Please retype all the records below exactly as they read.

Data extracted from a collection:
--- START ---

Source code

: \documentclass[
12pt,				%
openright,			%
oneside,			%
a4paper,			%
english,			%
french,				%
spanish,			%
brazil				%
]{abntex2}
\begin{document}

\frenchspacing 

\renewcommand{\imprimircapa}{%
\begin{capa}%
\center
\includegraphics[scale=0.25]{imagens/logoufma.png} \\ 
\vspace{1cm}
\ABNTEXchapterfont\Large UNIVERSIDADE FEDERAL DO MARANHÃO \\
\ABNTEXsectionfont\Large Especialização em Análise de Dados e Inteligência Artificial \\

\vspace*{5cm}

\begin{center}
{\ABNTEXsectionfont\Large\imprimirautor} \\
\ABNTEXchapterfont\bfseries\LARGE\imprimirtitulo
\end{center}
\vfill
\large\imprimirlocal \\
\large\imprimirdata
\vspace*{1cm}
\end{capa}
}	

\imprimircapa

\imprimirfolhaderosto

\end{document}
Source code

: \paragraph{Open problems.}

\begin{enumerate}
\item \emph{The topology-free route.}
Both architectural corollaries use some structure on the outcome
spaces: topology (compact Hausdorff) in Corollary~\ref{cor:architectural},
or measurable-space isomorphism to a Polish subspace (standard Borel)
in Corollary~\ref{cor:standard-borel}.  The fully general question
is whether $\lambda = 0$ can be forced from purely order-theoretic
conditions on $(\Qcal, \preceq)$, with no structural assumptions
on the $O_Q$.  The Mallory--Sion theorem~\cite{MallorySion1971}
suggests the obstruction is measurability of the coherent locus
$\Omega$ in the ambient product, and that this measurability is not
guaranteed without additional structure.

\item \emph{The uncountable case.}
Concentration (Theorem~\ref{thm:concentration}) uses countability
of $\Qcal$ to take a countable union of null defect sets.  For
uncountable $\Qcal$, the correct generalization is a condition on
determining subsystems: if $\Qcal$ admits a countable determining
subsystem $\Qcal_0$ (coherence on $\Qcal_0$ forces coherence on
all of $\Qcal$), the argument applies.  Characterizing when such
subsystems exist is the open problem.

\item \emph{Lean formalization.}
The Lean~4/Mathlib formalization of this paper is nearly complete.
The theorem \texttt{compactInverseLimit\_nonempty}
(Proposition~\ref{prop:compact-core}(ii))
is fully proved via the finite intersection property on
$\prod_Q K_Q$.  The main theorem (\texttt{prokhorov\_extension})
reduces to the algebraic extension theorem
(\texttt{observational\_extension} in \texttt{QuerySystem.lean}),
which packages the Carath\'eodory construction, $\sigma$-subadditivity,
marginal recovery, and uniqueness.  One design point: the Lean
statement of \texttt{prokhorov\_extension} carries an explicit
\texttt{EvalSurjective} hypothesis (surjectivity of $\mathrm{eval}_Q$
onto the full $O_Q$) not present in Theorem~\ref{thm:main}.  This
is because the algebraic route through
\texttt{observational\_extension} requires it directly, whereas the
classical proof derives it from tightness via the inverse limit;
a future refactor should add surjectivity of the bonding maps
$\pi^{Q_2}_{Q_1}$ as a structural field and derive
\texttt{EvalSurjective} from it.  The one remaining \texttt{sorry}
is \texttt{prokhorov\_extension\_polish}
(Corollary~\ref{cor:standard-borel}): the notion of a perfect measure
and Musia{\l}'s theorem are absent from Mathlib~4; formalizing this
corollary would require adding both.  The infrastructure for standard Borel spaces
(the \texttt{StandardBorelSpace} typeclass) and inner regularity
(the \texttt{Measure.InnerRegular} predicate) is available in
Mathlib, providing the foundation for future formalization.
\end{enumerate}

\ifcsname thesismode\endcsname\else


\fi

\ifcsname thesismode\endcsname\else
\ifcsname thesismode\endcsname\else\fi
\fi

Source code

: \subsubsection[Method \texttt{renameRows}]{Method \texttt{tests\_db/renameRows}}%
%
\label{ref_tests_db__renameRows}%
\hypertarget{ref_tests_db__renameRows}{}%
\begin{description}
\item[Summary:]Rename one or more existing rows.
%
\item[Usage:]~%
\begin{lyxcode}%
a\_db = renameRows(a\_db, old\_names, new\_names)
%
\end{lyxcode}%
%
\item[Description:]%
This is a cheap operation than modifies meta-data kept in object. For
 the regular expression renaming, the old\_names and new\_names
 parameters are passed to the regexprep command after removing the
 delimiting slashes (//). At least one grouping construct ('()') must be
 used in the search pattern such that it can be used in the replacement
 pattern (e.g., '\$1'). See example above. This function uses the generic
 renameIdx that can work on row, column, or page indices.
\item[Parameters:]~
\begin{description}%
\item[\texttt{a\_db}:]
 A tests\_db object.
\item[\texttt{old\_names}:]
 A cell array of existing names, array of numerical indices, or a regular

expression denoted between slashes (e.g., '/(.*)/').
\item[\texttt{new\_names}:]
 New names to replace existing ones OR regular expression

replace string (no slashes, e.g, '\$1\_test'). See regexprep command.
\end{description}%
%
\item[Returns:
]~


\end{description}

--- END ---

▶ **Response**:
Source code

: \documentclass[
12pt,				%
openright,			%
oneside,			%
a4paper,			%
english,			%
french,				%
spanish,			%
brazil				%
]{abntex2}
\begin{document}

\frenchspacing 

\renewcommand{\imprimircapa}{%
\begin{capa}%
\center
\includegraphics[scale=0.25]{imagens/logoufma.png} \\ 
\vspace{1cm}
\ABNTEXchapterfont\Large UNIVERSIDADE FEDERAL DO MARANHÃO \\
\ABNTEXsectionfont\Large Especialização em Análise de Dados e Inteligência Artificial \\

\vspace*{5cm}

\begin{center}
{\ABNTEXsectionfont\Large\imprimirautor} \\
\ABNTEXchapterfont\bfseries\LARGE\imprimirtitulo
\end{center}
\vfill
\large\imprimirlocal \\
\large\imprimirdata
\vspace*{1cm}
\end{capa}
}	

\imprimircapa

\imprimirfolhaderosto

\end{document}
Source code

: \paragraph{Open problems.}

\begin{enumerate}
\item \emph{The topology-free route.}
Both architectural corollaries use some structure on the outcome
spaces: topology (compact Hausdorff) in Corollary~\ref{cor:architectural},
or measurable-space isomorphism to a Polish subspace (standard Borel)
in Corollary~\ref{cor:standard-borel}.  The fully general question
is whether $\lambda = 0$ can be forced from purely order-theoretic
conditions on $(\Qcal, \preceq)$, with no structural assumptions
on the $O_Q$.  The Mallory--Sion theorem~\cite{MallorySion1971}
suggests the obstruction is measurability of the coherent locus
$\Omega$ in the ambient product, and that this measurability is not
guaranteed without additional structure.

\item \emph{The uncountable case.}
Concentration (Theorem~\ref{thm:concentration}) uses countability
of $\Qcal$ to take a countable union of null defect sets.  For
uncountable $\Qcal$, the correct generalization is a condition on
determining subsystems: if $\Qcal$ admits a countable determining
subsystem $\Qcal_0$ (coherence on $\Qcal_0$ forces coherence on
all of $\Qcal$), the argument applies.  Characterizing when such
subsystems exist is the open problem.

\item \emph{Lean formalization.}
The Lean~4/Mathlib formalization of this paper is nearly complete.
The theorem \texttt{compactInverseLimit\_nonempty}
(Proposition~\ref{prop:compact-core}(ii))
is fully proved via the finite intersection property on
$\prod_Q K_Q$.  The main theorem (\texttt{prokhorov\_extension})
reduces to the algebraic extension theorem
(\texttt{observational\_extension} in \texttt{QuerySystem.lean}),
which packages the Carath\'eodory construction, $\sigma$-subadditivity,
marginal recovery, and uniqueness.  One design point: the Lean
statement of \texttt{prokhorov\_extension} carries an explicit
\texttt{EvalSurjective} hypothesis (surjectivity of $\mathrm{eval}_Q$
onto the full $O_Q$) not present in Theorem~\ref{thm:main}.  This
is because the algebraic route through
\texttt{observational\_extension} requires it directly, whereas the
classical proof derives it from tightness via the inverse limit;
a future refactor should add surjectivity of the bonding maps
$\pi^{Q_2}_{Q_1}$ as a structural field and derive
\texttt{EvalSurjective} from it.  The one remaining \texttt{sorry}
is \texttt{prokhorov\_extension\_polish}
(Corollary~\ref{cor:standard-borel}): the notion of a perfect measure
and Musia{\l}'s theorem are absent from Mathlib~4; formalizing this
corollary would require adding both.  The infrastructure for standard Borel spaces
(the \texttt{StandardBorelSpace} typeclass) and inner regularity
(the \texttt{Measure.InnerRegular} predicate) is available in
Mathlib, providing the foundation for future formalization.
\end{enumerate}

\ifcsname thesismode\endcsname\else


\fi

\ifcsname thesismode\endcsname\else
\ifcsname thesismode\endcsname\else\fi
\fi

Source code

: \subsubsection[Method \texttt{renameRows}]{Method \texttt{tests\_db/renameRows}}%
%
\label{ref_tests_db__renameRows}%
\hypertarget{ref_tests_db__renameRows}{}%
\begin{description}
\item[Summary:]Rename one or more existing rows.
%
\item[Usage:]~%
\begin{lyxcode}%
a\_db = renameRows(a\_db, old\_names, new\_names)
%
\end{lyxcode}%
%
\item[Description:]%
This is a cheap operation than modifies meta-data kept in object. For
 the regular expression renaming, the old\_names and new\_names
 parameters are passed to the regexprep command after removing the
 delimiting slashes (//). At least one grouping construct ('()') must be
 used in the search pattern such that it can be used in the replacement
 pattern (e.g., '\$1'). See example above. This function uses the generic
 renameIdx that can work on row, column, or page indices.
\item[Parameters:]~
\begin{description}%
\item[\texttt{a\_db}:]
 A tests\_db object.
\item[\texttt{old\_names}:]
 A cell array of existing names, array of numerical indices, or a regular

expression denoted between slashes (e.g., '/(.*)/').
\item[\texttt{new\_names}:]
 New names to replace existing ones OR regular expression

replace string (no slashes, e.g, '\$1\_test'). See regexprep command.
\end{description}%
%
\item[Returns:
]~


\end{description}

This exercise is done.